セコリ方式でいちばん重要とされているのは、全体的なバランス、プロポーションです。しかも、それが科学的な根拠に基づくものである点が大きな魅力です。
セコリ方式は、いわゆる平面製図が基本です。パターン作成の基本となる寸法はスタトゥーラ(身長)とトラーチェ(胸郭)で、着丈はスタトゥーラ、まわり寸法はトラーチェがベースになります。ワンピース、シャツ、ジャケット、コート、スカート、パンツ、子供服など基本原型があり、その原型にデザイナーの求めるシルエット、すなわちゆとり(サイズ)を求め、セコリの割り出しチャートに乗せて平面製図によってモデルが組み立てられます。トワールの前にパターンのチェックコントロールがあり、チェックコントロールの時点で工業用パターン(縫われるパターン)になっています。
平面製図をミシンで組み立て、立体に出来る技術を持った人こそ、本来のモデリストと呼べるのです。

わが国のアパレル産業は、マーケットの国際化のなかで、真に国際競争力を備えた企業しか生き残れない厳しい段階を迎えています。 こうした中、これまでのモノ作りの発想を根本から変え、とりわけ分断・重複構造でムダの多いパターン・設計・縫製準備段階にメスを入れる必要があります。そこで求められる人材(技術者)こそモデリストです。 モデリストの最高レベルにあるチーフ・モデリストは、モノ作りの全工程を束ね、デザイナー(創)や販売部門(商)と対等の関係の中で、モノ作り(工)に全責任を持つ人です。イタリアのアパレル産業の強さの秘密の一つが、優れたモデリストの存在であると言われています。 モデリストは狭義には、モデル(型)を作る人、つまり日本で言う「パタンナー」(パターンメーカー)ということになりますが、経験を積んだチーフ格のモデリストは、単にパターンメークの能力だけでなく、ファッション・トレンドや消費者ニーズを読み取る能力を身につけながら、すべてのグループの作業を垂直的に統合する役割を果たします。こうしたモデリスト養成で、最も実績をあげているのがミラノに本校のあるイスティテュート・カルロ・セコリです。セコリ校は、企業との連携プレーの中で教えているため、時代のニーズに合った、産業界が求める教育が出来るのです。

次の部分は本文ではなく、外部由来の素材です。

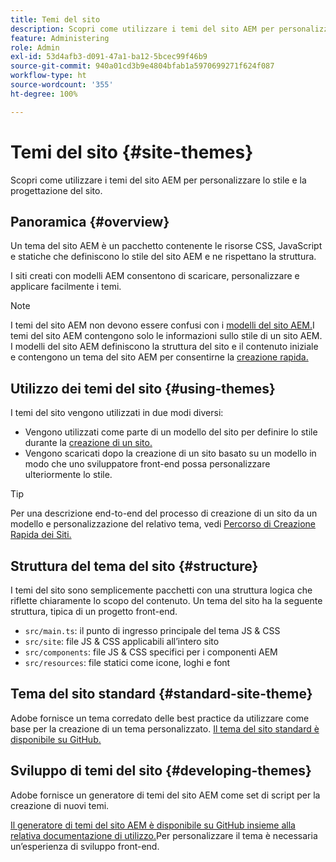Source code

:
 ```yaml
---
title: Temi del sito
description: Scopri come utilizzare i temi del sito AEM per personalizzare lo stile e la progettazione del sito.
feature: Administering
role: Admin
exl-id: 53d4afb3-d091-47a1-ba12-5bcec99f46b9
source-git-commit: 940a01cd3b9e4804bfab1a5970699271f624f087
workflow-type: ht
source-wordcount: '355'
ht-degree: 100%

---
```


# Temi del sito {#site-themes}

Scopri come utilizzare i temi del sito AEM per personalizzare lo stile e la progettazione del sito.

## Panoramica {#overview}

Un tema del sito AEM è un pacchetto contenente le risorse CSS, JavaScript e statiche che definiscono lo stile del sito AEM e ne rispettano la struttura.

I siti creati con modelli AEM consentono di scaricare, personalizzare e applicare facilmente i temi.

>[!NOTE]
>
>I temi del sito AEM non devono essere confusi con i [modelli del sito AEM.](site-templates.md)I temi del sito AEM contengono solo le informazioni sullo stile di un sito AEM. I modelli del sito AEM definiscono la struttura del sito e il contenuto iniziale e contengono un tema del sito AEM per consentirne la [creazione rapida.](create-site.md)

## Utilizzo dei temi del sito {#using-themes}

I temi del sito vengono utilizzati in due modi diversi:

* Vengono utilizzati come parte di un modello del sito per definire lo stile durante la [creazione di un sito.](create-site.md)
* Vengono scaricati dopo la creazione di un sito basato su un modello in modo che uno sviluppatore front-end possa personalizzare ulteriormente lo stile.

>[!TIP]
>
>Per una descrizione end-to-end del processo di creazione di un sito da un modello e personalizzazione del relativo tema, vedi [Percorso di Creazione Rapida dei Siti.](/help/journey-sites/quick-site/overview.md)

## Struttura del tema del sito {#structure}

I temi del sito sono semplicemente pacchetti con una struttura logica che riflette chiaramente lo scopo del contenuto. Un tema del sito ha la seguente struttura, tipica di un progetto front-end.

* `src/main.ts`: il punto di ingresso principale del tema JS &amp; CSS
* `src/site`: file JS &amp; CSS applicabili all’intero sito
* `src/components`: file JS &amp; CSS specifici per i componenti AEM
* `src/resources`: file statici come icone, loghi e font

## Tema del sito standard {#standard-site-theme}

Adobe fornisce un tema corredato delle best practice da utilizzare come base per la creazione di un tema personalizzato. [Il tema del sito standard è disponibile su GitHub.](https://github.com/adobe/aem-site-template-standard-theme-e2e)

## Sviluppo di temi del sito {#developing-themes}

Adobe fornisce un generatore di temi del sito AEM come set di script per la creazione di nuovi temi.

[Il generatore di temi del sito AEM è disponibile su GitHub insieme alla relativa documentazione di utilizzo.](https://github.com/adobe/aem-site-theme-builder)Per personalizzare il tema è necessaria un’esperienza di sviluppo front-end.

ここにはバナーセコリ校は、イタリアのミラノに本部があるモデリスト養成校で、正式名称はイスティテュート・カルロ・セコリです。セコリ校は1934年、現校長のステファノ・セコリ氏の父親であるカルロ・セコリ氏によって創立されました。創立時は、オーダーメードの技術者を養成することを目的としていましたが、1945年から既製服の技術者を養成するようになり、現在に至るまでモデリスト養成では、イタリアで最も実績のある教育機関として知られています。

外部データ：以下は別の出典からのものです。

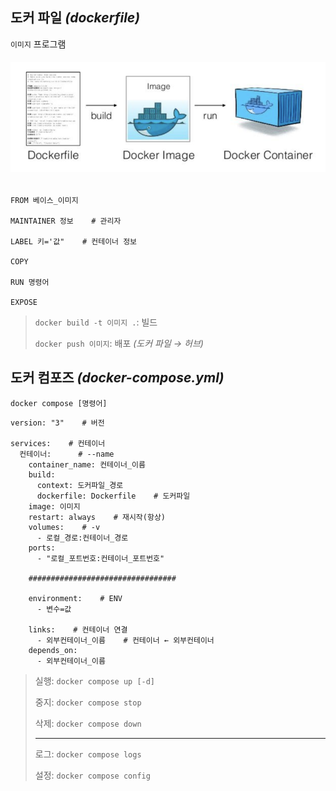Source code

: ## 도커 파일 *(dockerfile)*
`이미지` 프로그램
###### <img src = 'img/Dockerfile.png'>
```
FROM 베이스_이미지

MAINTAINER 정보    # 관리자

LABEL 키='값"    # 컨테이너 정보

COPY 

RUN 명령어

EXPOSE 
```
>`docker build -t 이미지 .`: 빌드
>
>`docker push 이미지`: 배포 *(도커 파일 → 허브)*

## 도커 컴포즈 *(docker-compose.yml)*
`docker compose [명령어]`
```
version: "3"    # 버전

services:    # 컨테이너
  컨테이너:      # --name
    container_name: 컨테이너_이름
    build:
      context: 도커파일_경로
      dockerfile: Dockerfile    # 도커파일
    image: 이미지
    restart: always    # 재시작(항상)
    volumes:    # -v
      - 로컬_경로:컨테이너_경로
    ports:
      - "로컬_포트번호:컨테이너_포트번호"
      
    #################################
      
    environment:    # ENV
      - 변수=값
      
    links:    # 컨테이너 연결
      - 외부컨테이너_이름    # 컨테이너 ← 외부컨테이너
    depends_on:
      - 외부컨테이너_이름
```
>실행: `docker compose up [-d]`
> 
>중지: `docker compose stop` 
> 
>삭제: `docker compose down`
> 
>---
> 
>로그: `docker compose logs`
> 
>설정: `docker compose config`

日本では、ファーストパターンを現物の生地を使った縫製によって検証し、”縫えるパターン”にしていく仕組みが失われています。また、これまでのパターン教育にも、”縫えるパターン”に対する視点が不足していました。
日本の実情からすると、サンプル縫製の外注先や縫製工場との分業・協力関係の中で、より良いパターンと製品を作り上げていくことが重要になります。

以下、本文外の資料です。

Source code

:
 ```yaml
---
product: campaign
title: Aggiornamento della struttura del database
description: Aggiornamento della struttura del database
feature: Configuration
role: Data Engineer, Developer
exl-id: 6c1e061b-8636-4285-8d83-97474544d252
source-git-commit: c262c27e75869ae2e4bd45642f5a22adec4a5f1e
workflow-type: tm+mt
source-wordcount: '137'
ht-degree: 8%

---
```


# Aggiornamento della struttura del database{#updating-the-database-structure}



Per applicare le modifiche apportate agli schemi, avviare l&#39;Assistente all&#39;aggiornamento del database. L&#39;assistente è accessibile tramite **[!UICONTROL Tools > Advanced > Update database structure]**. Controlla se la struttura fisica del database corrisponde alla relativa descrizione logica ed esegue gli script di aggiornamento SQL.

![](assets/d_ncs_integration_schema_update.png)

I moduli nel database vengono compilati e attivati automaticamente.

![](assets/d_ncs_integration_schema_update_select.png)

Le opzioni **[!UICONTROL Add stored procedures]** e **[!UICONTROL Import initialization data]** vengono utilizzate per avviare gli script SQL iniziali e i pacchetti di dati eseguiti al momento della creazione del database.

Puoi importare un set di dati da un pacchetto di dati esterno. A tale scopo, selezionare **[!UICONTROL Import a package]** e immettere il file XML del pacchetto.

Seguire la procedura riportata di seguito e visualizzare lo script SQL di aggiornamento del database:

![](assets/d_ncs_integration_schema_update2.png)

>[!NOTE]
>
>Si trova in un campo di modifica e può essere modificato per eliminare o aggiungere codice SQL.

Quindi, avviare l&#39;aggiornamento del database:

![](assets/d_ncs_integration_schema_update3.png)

そうした場合に、”共通言語”と成り得るのがセコリ方式の強みです。今後、この強みはますます威力を発揮してきます。アパレルメーカーだけでなく、外注パターンメーカーや縫製企業の中にもセコリ体験者が増えて来ているからです。
セコリジャパンスクールでは、単にパターンメークだけでなく、モデリストとしての心構えやモノ作りのコラボレーションの仕方・在り方を学びます。